Collected data
━━━━━━━━━━

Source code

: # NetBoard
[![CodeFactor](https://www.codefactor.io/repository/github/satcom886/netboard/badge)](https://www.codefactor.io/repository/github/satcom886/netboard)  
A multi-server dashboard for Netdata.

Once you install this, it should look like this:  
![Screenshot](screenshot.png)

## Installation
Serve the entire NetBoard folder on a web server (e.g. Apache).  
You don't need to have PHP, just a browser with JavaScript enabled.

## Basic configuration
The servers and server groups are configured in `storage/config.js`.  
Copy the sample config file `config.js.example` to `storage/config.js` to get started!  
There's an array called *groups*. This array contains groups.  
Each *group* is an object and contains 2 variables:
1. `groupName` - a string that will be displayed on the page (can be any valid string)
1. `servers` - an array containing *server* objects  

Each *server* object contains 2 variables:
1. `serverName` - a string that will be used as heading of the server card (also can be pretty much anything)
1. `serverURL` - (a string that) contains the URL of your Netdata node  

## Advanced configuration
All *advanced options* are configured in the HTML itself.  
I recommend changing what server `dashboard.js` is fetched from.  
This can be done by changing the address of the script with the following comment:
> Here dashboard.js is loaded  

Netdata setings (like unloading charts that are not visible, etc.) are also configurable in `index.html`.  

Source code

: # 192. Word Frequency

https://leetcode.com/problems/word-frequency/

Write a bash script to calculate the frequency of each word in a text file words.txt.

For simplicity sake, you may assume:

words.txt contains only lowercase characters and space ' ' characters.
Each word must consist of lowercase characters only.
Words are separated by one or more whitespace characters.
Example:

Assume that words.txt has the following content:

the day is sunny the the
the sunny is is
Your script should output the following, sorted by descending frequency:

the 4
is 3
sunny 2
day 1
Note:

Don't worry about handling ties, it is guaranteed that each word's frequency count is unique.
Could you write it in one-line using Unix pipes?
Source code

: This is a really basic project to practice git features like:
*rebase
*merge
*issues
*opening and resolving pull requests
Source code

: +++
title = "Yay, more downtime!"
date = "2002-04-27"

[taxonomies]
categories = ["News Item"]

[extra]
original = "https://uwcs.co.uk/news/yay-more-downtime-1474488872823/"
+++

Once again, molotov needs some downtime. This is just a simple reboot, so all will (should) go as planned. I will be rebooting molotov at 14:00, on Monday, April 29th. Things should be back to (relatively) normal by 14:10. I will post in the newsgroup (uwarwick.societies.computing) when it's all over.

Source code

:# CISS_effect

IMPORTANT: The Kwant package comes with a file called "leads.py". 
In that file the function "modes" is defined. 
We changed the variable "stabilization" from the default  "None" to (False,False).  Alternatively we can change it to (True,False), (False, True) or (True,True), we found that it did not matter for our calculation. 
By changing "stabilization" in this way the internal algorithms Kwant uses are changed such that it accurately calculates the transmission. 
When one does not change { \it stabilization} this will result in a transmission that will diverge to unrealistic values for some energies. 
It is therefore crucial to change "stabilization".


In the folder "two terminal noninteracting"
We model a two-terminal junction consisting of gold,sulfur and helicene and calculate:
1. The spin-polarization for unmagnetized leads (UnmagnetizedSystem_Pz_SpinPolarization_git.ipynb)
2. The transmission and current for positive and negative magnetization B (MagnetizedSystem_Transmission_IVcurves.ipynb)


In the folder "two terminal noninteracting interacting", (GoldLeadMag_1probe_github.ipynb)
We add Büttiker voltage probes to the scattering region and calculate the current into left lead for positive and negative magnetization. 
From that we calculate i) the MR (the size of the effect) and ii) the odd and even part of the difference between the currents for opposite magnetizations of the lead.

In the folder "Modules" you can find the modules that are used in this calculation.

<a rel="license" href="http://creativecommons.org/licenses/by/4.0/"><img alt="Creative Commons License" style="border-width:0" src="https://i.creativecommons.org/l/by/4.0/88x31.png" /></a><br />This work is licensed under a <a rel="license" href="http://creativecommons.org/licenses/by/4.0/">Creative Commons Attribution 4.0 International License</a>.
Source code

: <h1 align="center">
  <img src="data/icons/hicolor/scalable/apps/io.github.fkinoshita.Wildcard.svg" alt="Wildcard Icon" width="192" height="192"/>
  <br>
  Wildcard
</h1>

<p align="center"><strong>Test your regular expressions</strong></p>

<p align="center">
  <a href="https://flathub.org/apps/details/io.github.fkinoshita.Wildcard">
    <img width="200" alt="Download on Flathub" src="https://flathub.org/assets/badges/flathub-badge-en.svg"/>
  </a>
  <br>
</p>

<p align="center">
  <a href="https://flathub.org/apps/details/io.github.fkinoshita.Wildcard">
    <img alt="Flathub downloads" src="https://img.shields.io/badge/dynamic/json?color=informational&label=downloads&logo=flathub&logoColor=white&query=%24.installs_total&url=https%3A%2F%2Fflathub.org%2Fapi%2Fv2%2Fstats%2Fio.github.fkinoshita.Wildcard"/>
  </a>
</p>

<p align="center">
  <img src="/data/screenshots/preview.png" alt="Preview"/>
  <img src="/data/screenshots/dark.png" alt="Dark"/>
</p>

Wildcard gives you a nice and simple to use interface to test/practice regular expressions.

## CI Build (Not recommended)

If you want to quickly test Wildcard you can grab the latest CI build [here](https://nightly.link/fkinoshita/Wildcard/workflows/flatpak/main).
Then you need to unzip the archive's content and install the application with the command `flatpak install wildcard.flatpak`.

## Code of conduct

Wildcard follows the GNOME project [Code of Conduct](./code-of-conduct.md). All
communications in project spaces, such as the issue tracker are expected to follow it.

━━━━━━━━━━

> [TASK REQUIREMENTS] Repeat the records, every one of them, without any deviation.

> [RESULT OF THE EXERCISE]
Source code

: # NetBoard
[![CodeFactor](https://www.codefactor.io/repository/github/satcom886/netboard/badge)](https://www.codefactor.io/repository/github/satcom886/netboard)  
A multi-server dashboard for Netdata.

Once you install this, it should look like this:  
![Screenshot](screenshot.png)

## Installation
Serve the entire NetBoard folder on a web server (e.g. Apache).  
You don't need to have PHP, just a browser with JavaScript enabled.

## Basic configuration
The servers and server groups are configured in `storage/config.js`.  
Copy the sample config file `config.js.example` to `storage/config.js` to get started!  
There's an array called *groups*. This array contains groups.  
Each *group* is an object and contains 2 variables:
1. `groupName` - a string that will be displayed on the page (can be any valid string)
1. `servers` - an array containing *server* objects  

Each *server* object contains 2 variables:
1. `serverName` - a string that will be used as heading of the server card (also can be pretty much anything)
1. `serverURL` - (a string that) contains the URL of your Netdata node  

## Advanced configuration
All *advanced options* are configured in the HTML itself.  
I recommend changing what server `dashboard.js` is fetched from.  
This can be done by changing the address of the script with the following comment:
> Here dashboard.js is loaded  

Netdata setings (like unloading charts that are not visible, etc.) are also configurable in `index.html`.  

Source code

: # 192. Word Frequency

https://leetcode.com/problems/word-frequency/

Write a bash script to calculate the frequency of each word in a text file words.txt.

For simplicity sake, you may assume:

words.txt contains only lowercase characters and space ' ' characters.
Each word must consist of lowercase characters only.
Words are separated by one or more whitespace characters.
Example:

Assume that words.txt has the following content:

the day is sunny the the
the sunny is is
Your script should output the following, sorted by descending frequency:

the 4
is 3
sunny 2
day 1
Note:

Don't worry about handling ties, it is guaranteed that each word's frequency count is unique.
Could you write it in one-line using Unix pipes?
Source code

: This is a really basic project to practice git features like:
*rebase
*merge
*issues
*opening and resolving pull requests
Source code

: +++
title = "Yay, more downtime!"
date = "2002-04-27"

[taxonomies]
categories = ["News Item"]

[extra]
original = "https://uwcs.co.uk/news/yay-more-downtime-1474488872823/"
+++

Once again, molotov needs some downtime. This is just a simple reboot, so all will (should) go as planned. I will be rebooting molotov at 14:00, on Monday, April 29th. Things should be back to (relatively) normal by 14:10. I will post in the newsgroup (uwarwick.societies.computing) when it's all over.

Source code

:# CISS_effect

IMPORTANT: The Kwant package comes with a file called "leads.py". 
In that file the function "modes" is defined. 
We changed the variable "stabilization" from the default  "None" to (False,False).  Alternatively we can change it to (True,False), (False, True) or (True,True), we found that it did not matter for our calculation. 
By changing "stabilization" in this way the internal algorithms Kwant uses are changed such that it accurately calculates the transmission. 
When one does not change { \it stabilization} this will result in a transmission that will diverge to unrealistic values for some energies. 
It is therefore crucial to change "stabilization".


In the folder "two terminal noninteracting"
We model a two-terminal junction consisting of gold,sulfur and helicene and calculate:
1. The spin-polarization for unmagnetized leads (UnmagnetizedSystem_Pz_SpinPolarization_git.ipynb)
2. The transmission and current for positive and negative magnetization B (MagnetizedSystem_Transmission_IVcurves.ipynb)


In the folder "two terminal noninteracting interacting", (GoldLeadMag_1probe_github.ipynb)
We add Büttiker voltage probes to the scattering region and calculate the current into left lead for positive and negative magnetization. 
From that we calculate i) the MR (the size of the effect) and ii) the odd and even part of the difference between the currents for opposite magnetizations of the lead.

In the folder "Modules" you can find the modules that are used in this calculation.

<a rel="license" href="http://creativecommons.org/licenses/by/4.0/"><img alt="Creative Commons License" style="border-width:0" src="https://i.creativecommons.org/l/by/4.0/88x31.png" /></a><br />This work is licensed under a <a rel="license" href="http://creativecommons.org/licenses/by/4.0/">Creative Commons Attribution 4.0 International License</a>.
Source code

: <h1 align="center">
  <img src="data/icons/hicolor/scalable/apps/io.github.fkinoshita.Wildcard.svg" alt="Wildcard Icon" width="192" height="192"/>
  <br>
  Wildcard
</h1>

<p align="center"><strong>Test your regular expressions</strong></p>

<p align="center">
  <a href="https://flathub.org/apps/details/io.github.fkinoshita.Wildcard">
    <img width="200" alt="Download on Flathub" src="https://flathub.org/assets/badges/flathub-badge-en.svg"/>
  </a>
  <br>
</p>

<p align="center">
  <a href="https://flathub.org/apps/details/io.github.fkinoshita.Wildcard">
    <img alt="Flathub downloads" src="https://img.shields.io/badge/dynamic/json?color=informational&label=downloads&logo=flathub&logoColor=white&query=%24.installs_total&url=https%3A%2F%2Fflathub.org%2Fapi%2Fv2%2Fstats%2Fio.github.fkinoshita.Wildcard"/>
  </a>
</p>

<p align="center">
  <img src="/data/screenshots/preview.png" alt="Preview"/>
  <img src="/data/screenshots/dark.png" alt="Dark"/>
</p>

Wildcard gives you a nice and simple to use interface to test/practice regular expressions.

## CI Build (Not recommended)

If you want to quickly test Wildcard you can grab the latest CI build [here](https://nightly.link/fkinoshita/Wildcard/workflows/flatpak/main).
Then you need to unzip the archive's content and install the application with the command `flatpak install wildcard.flatpak`.

## Code of conduct

Wildcard follows the GNOME project [Code of Conduct](./code-of-conduct.md). All
communications in project spaces, such as the issue tracker are expected to follow it.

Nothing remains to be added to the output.